### EXERCISE GOAL
Within the material below, locate the line with "94 | 89 | 83 |" and the line with "<h3>Format</h3>", then return those two lines and all lines between them, exactly as written.
**********
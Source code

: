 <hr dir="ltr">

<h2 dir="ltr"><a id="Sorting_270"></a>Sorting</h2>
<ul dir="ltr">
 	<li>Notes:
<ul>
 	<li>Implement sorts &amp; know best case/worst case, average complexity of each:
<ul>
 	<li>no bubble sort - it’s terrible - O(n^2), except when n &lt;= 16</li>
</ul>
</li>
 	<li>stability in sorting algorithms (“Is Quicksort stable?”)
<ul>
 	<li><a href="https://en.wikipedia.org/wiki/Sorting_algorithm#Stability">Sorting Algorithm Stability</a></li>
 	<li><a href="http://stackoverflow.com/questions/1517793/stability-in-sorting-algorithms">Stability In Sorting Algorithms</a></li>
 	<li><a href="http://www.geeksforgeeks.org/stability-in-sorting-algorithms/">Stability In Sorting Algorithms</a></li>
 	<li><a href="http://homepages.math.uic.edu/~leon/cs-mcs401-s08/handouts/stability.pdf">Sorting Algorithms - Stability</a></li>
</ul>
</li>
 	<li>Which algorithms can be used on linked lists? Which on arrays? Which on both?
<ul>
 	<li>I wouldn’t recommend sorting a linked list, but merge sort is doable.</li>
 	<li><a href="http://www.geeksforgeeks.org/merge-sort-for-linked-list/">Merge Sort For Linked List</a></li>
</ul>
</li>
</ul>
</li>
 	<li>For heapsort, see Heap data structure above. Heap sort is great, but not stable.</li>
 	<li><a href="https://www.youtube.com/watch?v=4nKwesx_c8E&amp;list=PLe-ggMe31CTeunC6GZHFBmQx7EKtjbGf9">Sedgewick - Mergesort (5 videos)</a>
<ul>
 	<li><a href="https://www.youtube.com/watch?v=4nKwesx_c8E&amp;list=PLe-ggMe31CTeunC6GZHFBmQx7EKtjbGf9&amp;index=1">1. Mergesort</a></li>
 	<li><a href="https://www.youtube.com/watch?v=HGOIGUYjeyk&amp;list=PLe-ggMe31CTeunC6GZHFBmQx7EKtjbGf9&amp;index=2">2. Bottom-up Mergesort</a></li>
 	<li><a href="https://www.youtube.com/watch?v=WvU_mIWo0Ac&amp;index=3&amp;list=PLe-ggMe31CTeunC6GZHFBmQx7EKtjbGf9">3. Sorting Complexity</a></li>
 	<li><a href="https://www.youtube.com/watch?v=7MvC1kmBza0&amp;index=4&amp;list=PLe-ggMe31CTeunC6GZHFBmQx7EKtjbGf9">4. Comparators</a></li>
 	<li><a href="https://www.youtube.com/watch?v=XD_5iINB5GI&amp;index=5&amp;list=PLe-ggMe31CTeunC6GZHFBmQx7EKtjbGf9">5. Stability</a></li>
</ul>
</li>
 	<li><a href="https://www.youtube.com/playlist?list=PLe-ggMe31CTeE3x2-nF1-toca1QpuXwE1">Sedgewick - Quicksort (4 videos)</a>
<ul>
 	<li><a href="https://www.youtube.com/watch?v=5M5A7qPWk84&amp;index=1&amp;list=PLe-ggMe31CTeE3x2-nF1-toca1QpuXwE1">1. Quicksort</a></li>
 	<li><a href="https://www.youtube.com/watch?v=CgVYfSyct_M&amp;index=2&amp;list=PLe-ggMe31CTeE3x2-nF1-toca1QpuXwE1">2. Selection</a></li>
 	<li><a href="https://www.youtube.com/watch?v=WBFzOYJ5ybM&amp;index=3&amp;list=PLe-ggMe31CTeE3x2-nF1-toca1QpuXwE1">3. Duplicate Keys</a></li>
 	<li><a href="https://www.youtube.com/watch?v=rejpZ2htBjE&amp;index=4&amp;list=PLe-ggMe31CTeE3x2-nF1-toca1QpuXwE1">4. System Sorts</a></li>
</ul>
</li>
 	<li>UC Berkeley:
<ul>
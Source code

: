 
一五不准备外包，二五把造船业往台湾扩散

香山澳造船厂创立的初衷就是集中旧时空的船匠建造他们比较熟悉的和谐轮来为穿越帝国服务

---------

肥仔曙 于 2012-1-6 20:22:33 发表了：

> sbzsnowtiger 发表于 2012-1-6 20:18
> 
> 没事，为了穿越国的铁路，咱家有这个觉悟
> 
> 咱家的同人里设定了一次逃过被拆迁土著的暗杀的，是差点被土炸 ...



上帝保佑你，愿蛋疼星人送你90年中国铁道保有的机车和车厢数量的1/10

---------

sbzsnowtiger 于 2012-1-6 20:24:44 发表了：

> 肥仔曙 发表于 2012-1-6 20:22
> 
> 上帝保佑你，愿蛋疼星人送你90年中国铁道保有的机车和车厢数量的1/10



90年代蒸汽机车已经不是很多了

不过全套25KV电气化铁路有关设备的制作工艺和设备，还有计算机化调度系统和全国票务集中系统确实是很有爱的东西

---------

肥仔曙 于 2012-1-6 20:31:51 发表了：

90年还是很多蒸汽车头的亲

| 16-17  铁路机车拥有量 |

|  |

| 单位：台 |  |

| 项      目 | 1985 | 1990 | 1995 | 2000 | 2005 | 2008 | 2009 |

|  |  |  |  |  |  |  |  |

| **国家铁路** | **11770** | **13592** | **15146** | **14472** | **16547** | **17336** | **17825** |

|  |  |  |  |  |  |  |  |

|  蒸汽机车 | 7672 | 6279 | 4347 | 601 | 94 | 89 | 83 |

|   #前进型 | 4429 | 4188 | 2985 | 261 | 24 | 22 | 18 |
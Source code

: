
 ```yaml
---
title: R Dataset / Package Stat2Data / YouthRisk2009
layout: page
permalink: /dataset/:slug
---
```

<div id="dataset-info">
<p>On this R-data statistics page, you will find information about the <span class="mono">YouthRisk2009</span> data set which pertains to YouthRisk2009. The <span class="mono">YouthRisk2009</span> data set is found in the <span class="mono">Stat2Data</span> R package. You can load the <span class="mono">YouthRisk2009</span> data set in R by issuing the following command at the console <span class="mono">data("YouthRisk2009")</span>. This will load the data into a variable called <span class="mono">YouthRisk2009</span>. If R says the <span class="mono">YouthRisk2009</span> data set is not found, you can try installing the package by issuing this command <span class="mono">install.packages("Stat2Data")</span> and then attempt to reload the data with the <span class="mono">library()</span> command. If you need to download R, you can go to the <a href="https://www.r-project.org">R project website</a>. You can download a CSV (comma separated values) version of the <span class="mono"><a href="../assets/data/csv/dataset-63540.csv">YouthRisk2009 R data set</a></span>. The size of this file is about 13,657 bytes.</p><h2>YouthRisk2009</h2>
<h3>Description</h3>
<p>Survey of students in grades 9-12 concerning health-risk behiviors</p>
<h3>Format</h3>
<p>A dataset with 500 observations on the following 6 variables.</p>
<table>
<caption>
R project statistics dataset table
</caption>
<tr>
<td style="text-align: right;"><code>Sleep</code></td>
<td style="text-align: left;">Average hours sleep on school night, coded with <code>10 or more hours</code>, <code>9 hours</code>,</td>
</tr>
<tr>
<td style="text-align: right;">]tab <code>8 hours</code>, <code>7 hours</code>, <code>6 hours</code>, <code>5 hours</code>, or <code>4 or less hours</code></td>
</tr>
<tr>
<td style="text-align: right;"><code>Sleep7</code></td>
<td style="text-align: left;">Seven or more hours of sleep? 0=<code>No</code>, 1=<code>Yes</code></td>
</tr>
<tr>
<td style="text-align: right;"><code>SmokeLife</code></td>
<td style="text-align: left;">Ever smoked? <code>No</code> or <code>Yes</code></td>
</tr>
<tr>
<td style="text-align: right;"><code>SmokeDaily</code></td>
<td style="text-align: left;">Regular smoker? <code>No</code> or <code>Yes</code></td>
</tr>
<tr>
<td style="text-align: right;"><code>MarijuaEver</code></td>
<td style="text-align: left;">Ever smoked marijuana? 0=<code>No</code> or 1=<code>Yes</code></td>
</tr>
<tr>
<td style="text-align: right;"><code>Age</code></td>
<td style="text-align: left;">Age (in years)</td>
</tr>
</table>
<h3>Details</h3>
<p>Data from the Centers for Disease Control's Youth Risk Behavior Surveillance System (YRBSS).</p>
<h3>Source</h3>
**********
### SOLUTION BELOW
|  蒸汽机车 | 7672 | 6279 | 4347 | 601 | 94 | 89 | 83 |

|   #前进型 | 4429 | 4188 | 2985 | 261 | 24 | 22 | 18 |
Source code

:
 ```yaml
---
title: R Dataset / Package Stat2Data / YouthRisk2009
layout: page
permalink: /dataset/:slug
---
```

<div id="dataset-info">
<p>On this R-data statistics page, you will find information about the <span class="mono">YouthRisk2009</span> data set which pertains to YouthRisk2009. The <span class="mono">YouthRisk2009</span> data set is found in the <span class="mono">Stat2Data</span> R package. You can load the <span class="mono">YouthRisk2009</span> data set in R by issuing the following command at the console <span class="mono">data("YouthRisk2009")</span>. This will load the data into a variable called <span class="mono">YouthRisk2009</span>. If R says the <span class="mono">YouthRisk2009</span> data set is not found, you can try installing the package by issuing this command <span class="mono">install.packages("Stat2Data")</span> and then attempt to reload the data with the <span class="mono">library()</span> command. If you need to download R, you can go to the <a href="https://www.r-project.org">R project website</a>. You can download a CSV (comma separated values) version of the <span class="mono"><a href="../assets/data/csv/dataset-63540.csv">YouthRisk2009 R data set</a></span>. The size of this file is about 13,657 bytes.</p><h2>YouthRisk2009</h2>
<h3>Description</h3>
<p>Survey of students in grades 9-12 concerning health-risk behiviors</p>
<h3>Format</h3>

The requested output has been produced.